Pensieri spenti trasportati alla deriva
annegati nella corrente del fiume
ingrossato dalle fluide pene dell'anima
Morto il sogno ormai maturo
trafitto dall'addio di una scelta
come il petto di un samurai
da lama di spada
Ma quando il tramonto arrossa le nubi
e i vespri attendono rosee aurore
accogliendo solenni avemarie
tornano a galla i cadaveri esangui
delle rose mai dischiuse
alla luce del chiaro di luna
I pensieri in frack riaprono le danze
nella sala delle note romantiche
tracciando il suicidio del sogno bambino
in una girandola di struggenti déjà-vu.
Il fiore dell'eterno amore
Rosa di maggio elitario fiore
del giardino del cuore
hai donato il tuo nettare dolce
e poi, al preludio della settembrina alba,
seguendo il sottile canto di una sirena
che ieri ti ha sorriso sei migrata senza avviso
verso gli esotici lidi d'Africa
come la giovane rondine che librando le sue ali
corvine abbandona la grondaia natia.
Avvinta nella brezza del tradimento
hai mischiato con le rossastre foglie
i tuoi petali scoloriti.
Si risveglia la ridente stagione e festosa al nido
natale ritorna la rondine peregrina.
Ovunque risplende la radiosa stella d'Oriente
tutto si tinge d'aurora nella luce dell'est
ma nel mio giardino un nugolo di mestizia
fa da scudo ai suoi raggi.
Indugia la solitudine dell'inverno
con la scrosciante densa pioggia di lacrime
il lento adagiarsi di gelidi fiocchi alpini
il turbinio dei flebili e sospirosi lai
e di urli strazianti la violenta eco.
È il cuore infreddolito che vomita cristalli di brina
che sprigiona i taciti ed affannosi gemiti
come un tamburo percosso che scioglie le nubi
di malinconia in diafane gocce che annegano
nell'opaco lago di amarezza e vuote come bolle
d'aria e nere come fumo di camino risalgono su
adornando il cuore con una lunga plumbea barba
ed un cappello cinerino che lo incoronano
sovrano di un regno desolato.
Non c'è tregua d'arcobaleno perpetua la tempesta
ché perenne è il tuo esilio.
Rosa che di passione eri scarlatta
giaci inaridita nel fango dell'odio sepolta
tra semi di dolore ed ombre senza luna.
E perché dunque l'invisibile dardo di Cupido
con inciso il tuo nome palpita ancora
annidato come un clandestino impavido
ed ingravida l'animo inerme del folle veleno
del dio alato che sgorga dall'affilata punta
e come un virus contagia la mente
culla dei pensieri che sbocciano infetti del suo sapore?

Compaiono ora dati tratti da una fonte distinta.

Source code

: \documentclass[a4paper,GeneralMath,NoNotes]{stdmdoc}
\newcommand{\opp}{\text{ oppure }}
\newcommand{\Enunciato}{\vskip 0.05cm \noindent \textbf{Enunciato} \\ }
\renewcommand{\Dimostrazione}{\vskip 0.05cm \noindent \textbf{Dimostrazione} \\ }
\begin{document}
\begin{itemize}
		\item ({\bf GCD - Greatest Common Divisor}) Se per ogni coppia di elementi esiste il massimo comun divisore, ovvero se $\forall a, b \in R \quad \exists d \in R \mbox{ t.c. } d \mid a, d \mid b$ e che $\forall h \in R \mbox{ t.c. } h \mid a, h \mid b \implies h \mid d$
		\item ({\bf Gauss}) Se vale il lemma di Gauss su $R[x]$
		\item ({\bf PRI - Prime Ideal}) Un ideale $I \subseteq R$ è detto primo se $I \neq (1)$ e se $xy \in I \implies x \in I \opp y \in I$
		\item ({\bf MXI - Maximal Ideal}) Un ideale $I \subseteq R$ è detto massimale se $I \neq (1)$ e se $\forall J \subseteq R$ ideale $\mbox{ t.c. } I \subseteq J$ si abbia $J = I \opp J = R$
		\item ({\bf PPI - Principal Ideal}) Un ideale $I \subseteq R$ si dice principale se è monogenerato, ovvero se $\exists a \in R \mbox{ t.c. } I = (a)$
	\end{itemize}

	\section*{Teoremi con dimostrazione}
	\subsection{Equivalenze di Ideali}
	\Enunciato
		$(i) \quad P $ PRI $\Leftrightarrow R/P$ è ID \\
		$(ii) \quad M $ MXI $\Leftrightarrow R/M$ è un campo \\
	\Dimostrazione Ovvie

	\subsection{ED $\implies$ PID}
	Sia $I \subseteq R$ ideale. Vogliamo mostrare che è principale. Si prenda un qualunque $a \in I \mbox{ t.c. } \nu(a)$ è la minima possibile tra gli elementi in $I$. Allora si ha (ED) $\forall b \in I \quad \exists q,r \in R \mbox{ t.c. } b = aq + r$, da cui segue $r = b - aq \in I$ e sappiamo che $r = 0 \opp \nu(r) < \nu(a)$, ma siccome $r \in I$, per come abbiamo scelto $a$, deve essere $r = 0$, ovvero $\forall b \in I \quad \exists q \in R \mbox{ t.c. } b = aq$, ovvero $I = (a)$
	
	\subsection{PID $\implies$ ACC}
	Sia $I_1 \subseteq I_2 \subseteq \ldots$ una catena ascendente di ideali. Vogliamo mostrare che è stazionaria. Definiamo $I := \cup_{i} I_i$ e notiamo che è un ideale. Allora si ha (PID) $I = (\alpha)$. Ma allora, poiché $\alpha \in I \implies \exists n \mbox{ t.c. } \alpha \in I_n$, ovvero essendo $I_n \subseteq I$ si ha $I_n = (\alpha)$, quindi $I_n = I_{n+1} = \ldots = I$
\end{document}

Perché non scocchi una seconda tua infallibile freccia
tu che accendi e spegni i sentimenti
che ti trastulli con i sensibili cuori umani
come il burattinaio con le sue marionette
rigidi fantocci inanimati pupazzi di legno
oh perfida divinità dell'Olimpo?
Trafiggimi di rinnovato Eros
poiché non è concesso a mani mortali
estrarre i divini strali
ed il lacrimoso diluvio domare non può
l'ardente fiamma.
Mio beffardo e vile amore
perché non hai portato via con te
il luttuoso fardello della memoria piena
dei petali della tua corolla turgidi e sanguigni
delle brucianti tue parole immutate
di sussurrate e immote promesse
del soave suono della tua voce
del gentile tuo viso liscio al tatto e vellutato?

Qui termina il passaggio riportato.